Der sowjetische Marschall Rokossowski (sowjetisch-polnischer Offizier und Verteidigungsminister der Volksrepublik Polen), Oberbefehlshaber der polnischen Armee, verließ eilig Warschau. Ihm folgten viele sowjetische Offiziere in polnischen Uniformen. Die Stadt Stalinogród wurde in Katowice zurückbenannt. Die Kollektivierung der Landwirtschaft wurde gestoppt, bzw. rückgängig gemacht.
Die Freude der konterrevolutionären Bewegung in Polen wurde getrübt, als die versuchte Konterrevolution in Ungarn im Jahre 1956 niedergeschlagen wurde.
Die Tauwetter-Periode dauerte nicht lange. Schon 1957 wurde das Blatt „Po prostu“ wegen Abweichung von den Parteirichtlinien geschlossen.
Gomułka fehlte die Entschlossenheit die Konterrevolution, die als „Reformen“ firmierte, voranzutreiben.
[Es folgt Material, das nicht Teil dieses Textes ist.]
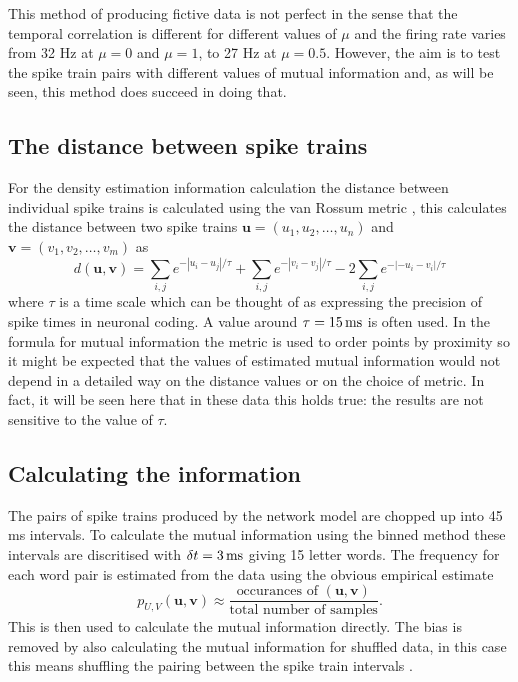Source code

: \documentclass[12pt]{article}
\newcommand{\ms}{\mbox{\,ms}}
\renewcommand{\u}{\mathbf{u}}
\renewcommand{\v}{\mathbf{v}}
\begin{document}
This method of producing fictive data is not perfect in the sense that
the temporal correlation is different for different values of $\mu$
and the firing rate varies from 32 Hz at $\mu=0$ and $\mu=1$, to 27 Hz
at $\mu=0.5$. However, the aim is to test the spike train pairs with
different values of mutual information and, as will be seen, this
method does succeed in doing that.

\subsection{The distance between spike trains}

For the density estimation information calculation the distance between individual
spike trains is calculated using the van Rossum metric
\citep{vanRossum2001}, this calculates the distance between two spike
trains $\u=(u_1,u_2,\ldots,u_n)$ and
$\v=(v_1,v_2,\ldots,v_m)$ as
\begin{equation}
d(\u,\v)=\sum_{i,j} e^{-|u_i-u_j|/\tau}+\sum_{i,j} e^{-|v_i-v_j|/\tau}-2\sum_{i,j} e^{-|-u_i-v_i|/\tau}
\end{equation}
where $\tau$ is a time scale which can be thought of as expressing the
precision of spike times in neuronal coding. A value around
$\tau=15\ms$ is often used. In the formula for mutual information the
metric is used to order points by proximity so it might be expected
that the values of estimated mutual information would not depend in a
detailed way on the distance values or on the choice of metric. In
fact, it will be seen here that in these data this holds true: the
results are not sensitive to the value of $\tau$.

\subsection{Calculating the information}

The pairs of spike trains produced by the network model are chopped up
into 45 ms intervals. To calculate the mutual information using the
binned method these intervals are discritised with $\delta
t=3\ms$ giving 15 letter words. The frequency for each word pair is
estimated from the data using the obvious empirical estimate
\begin{equation}
p_{U,V}(\u,\v)\approx \frac{\mbox{occurances of }(\u,\v)}{\mbox{total number of samples}}.
\end{equation}
This is then used to calculate the mutual information directly. The
bias is removed by also calculating the mutual information for
shuffled data, in this case this means shuffling the pairing between
the spike train intervals \citep{NirenbergEtAl2001,MontemurroEtAl2007,
  PanzeriEtAl2007,MagriEtAl2009}.
\end{document}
Das Land versank in der Folgezeit in Stagnation. Gomułka fand keinen Ausweg aus der sich ständig verschlechternden Lage. Ein Jahrzehnt später kam es zu den März-Unruhen 1968, schließlich zum Aufstand vom Dezember 1970, der den Sturz der Parteiführung am 19. Dezember 1970 verursachte.